La place probablement centrale dans ‘Etre et Temps’ est accordée à la
« Sorge », le souci. Ce « phénomène » devient l’être de l’être-là, ce qui
est évidemment capital dans un développement qui s’interroge sur ce
qu’est l’être, et qui pose l’être-là comme le préalable à l’être. Bien
que la richesse de cette prise de position en allemand ne se laisse pas
traduire du fait des idiomes composés à partir de Sorge, et qui viennent
consolider le rôle éminent de ce terme, la Sorge permet à Heidegger
d’anoblir et de développer une dimension psychologique ancienne, que la
morale traditionnelle méprisait comme expression des pauvres :
l’angoisse, la peur, la crainte, l’inquiétude, toute cette jungle de
sensations qui maintiennent hors de la certitude et qui sont
traditionnellement combattues par le courage. Et c’est d’ailleurs dans
cette dimension que Heidegger construit sa position qui ressemble le
plus à une position de philosophe classique : le souci est souci du
non-être, du néant, c’est pourquoi il est l’être de l’être-là ; nous
sommes souci d’être là. Cette position, sans but ni contenu, a cependant
le mérite de ramener les faiblesses de l’incertitude dans la
constitution même du débat, ce qui correspond au moins à une observation
sensée. Du point de vue téléologique, le souci de Heidegger est
seulement le souci de l’absence de but ; car si le but ne nous délivre
nullement des angoisses, des peurs, des craintes et des inquiétudes,
elles deviennent comme la conscience initialement chez Husserl, à
travers le sens que leur donne le but : angoisse de quelque chose, peur
de quelque chose, crainte de quelque chose, inquiétude de quelque chose.

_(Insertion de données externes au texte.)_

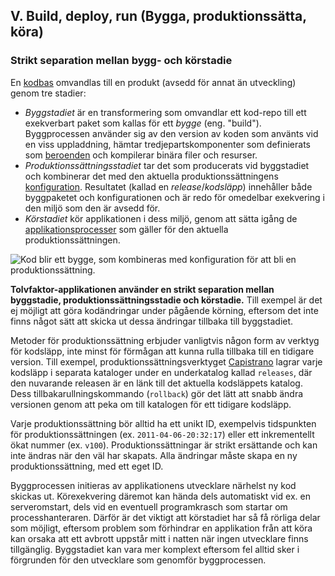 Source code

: ## V. Build, deploy, run (Bygga, produktionssätta, köra)
### Strikt separation mellan bygg- och körstadie

En [kodbas](./codebase) omvandlas till en produkt (avsedd för annat än utveckling) genom tre stadier:

* *Byggstadiet* är en transformering som omvandlar ett kod-repo till ett exekverbart paket som kallas för ett *bygge* (eng. "build"). Byggprocessen använder sig av den version av koden som använts vid en viss uppladdning, hämtar tredjepartskomponenter som definierats som [beroenden](./dependencies) och kompilerar binära filer och resurser.
* *Produktionssättningsstadiet* tar det som producerats vid byggstadiet och kombinerar det med den aktuella produktionssättningens [konfiguration](./config). Resultatet (kallad en *release*/*kodsläpp*) innehåller både byggpaketet och konfigurationen och är redo för omedelbar exekvering i den miljö som den är avsedd för.
* *Körstadiet* kör applikationen i dess miljö, genom att sätta igång de [applikationsprocesser](./processes) som gäller för den aktuella produktionssättningen.

![Kod blir ett bygge, som kombineras med konfiguration för att bli en produktionssättning.](/images/release.png)

**Tolvfaktor-applikationen använder en strikt separation mellan byggstadie, produktionssättningsstadie och körstadie.**  Till exempel är det ej möjligt att göra kodändringar under pågående körning, eftersom det inte finns något sätt att skicka ut dessa ändringar tillbaka till byggstadiet.

Metoder för produktionssättning erbjuder vanligtvis någon form av verktyg för kodsläpp, inte minst för förmågan att kunna rulla tillbaka till en tidigare version. Till exempel, produktionssättningsverktyget [Capistrano](https://github.com/capistrano/capistrano/wiki) lagrar varje kodsläpp i separata kataloger under en underkatalog kallad `releases`, där den nuvarande releasen är en länk till det aktuella kodsläppets katalog. Dess tillbakarullningskommando (`rollback`) gör det lätt att snabb ändra versionen genom att peka om till katalogen för ett tidigare kodsläpp.

Varje produktionssättning bör alltid ha ett unikt ID, exempelvis tidspunkten för produktionssättningen (ex. `2011-04-06-20:32:17`) eller ett inkrementellt ökat nummer (ex. `v100`). Produktionssättningar är strikt ersättande och kan inte ändras när den väl har skapats. Alla ändringar måste skapa en ny produktionssättning, med ett eget ID.

Byggprocessen initieras av applikationens utvecklare närhelst ny kod skickas ut. Körexekvering däremot kan hända dels automatiskt vid ex. en serveromstart, dels vid en eventuell programkrasch som startar om processhanteraren. Därför är det viktigt att körstadiet har så få rörliga delar som möjligt, eftersom problem som förhindrar en applikation från att köra kan orsaka att ett avbrott uppstår mitt i natten när ingen utvecklare finns tillgänglig. Byggstadiet kan vara mer komplext eftersom fel alltid sker i förgrunden för den utvecklare som genomför byggprocessen.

Parmi les surprises, finalement plutôt nombreuses, que propose
Heidegger, la place importante accordée à la mort mérite l’attention.
Assez singulièrement, alors que la mort apparaît d’abord comme une
extension de la réflexion « philosophique », elle s’avère rapidement
être un rapetissement, tout à fait courant d’ailleurs et conforme à ce
bruit de fond oral qu’est le discours commun : la mort ici devient
identique à toute fin, ce qui est l’un des raccourcis les plus typiques
de la pensée occidentale au cours de ce XXe siècle, qui n’a pas démenti
la prétendue domination de la conscience et les tendances solipsistes
qui en découlent et qui a transformé la mort en tabou. Ainsi, le
discours de Heidegger sur la mort apparaît davantage comme une
sanctification du tabou que comme la liberté de parler d’un phénomène
particulier égaré parce qu’indigne de la généralité dans laquelle se
tenait la philosophie.
La confusion vient de ce que Heidegger parle de la mort comme de la fin
de l’être-là. Quel que soit le sens choisi pour l’être-là, parmi les
différents sens qui lui sont déjà attribués, l’être-là ne peut pas
mourir : l’être-là est une abstraction produite par la conscience, et
validée par l’esprit, mais rien de vivant. Or le vivant est la condition
préalable de la mort. Il y a donc un abus, ou une confusion, dont il
n’est pas si sûr qu’elle soit volontaire, de parler de la mort de
l’être-là. Cette table, par exemple, est là, et une table, qui peut
disparaître en fumée, se casser, changer de fonction, ne peut pas
mourir parce qu’une table ne peut pas vivre.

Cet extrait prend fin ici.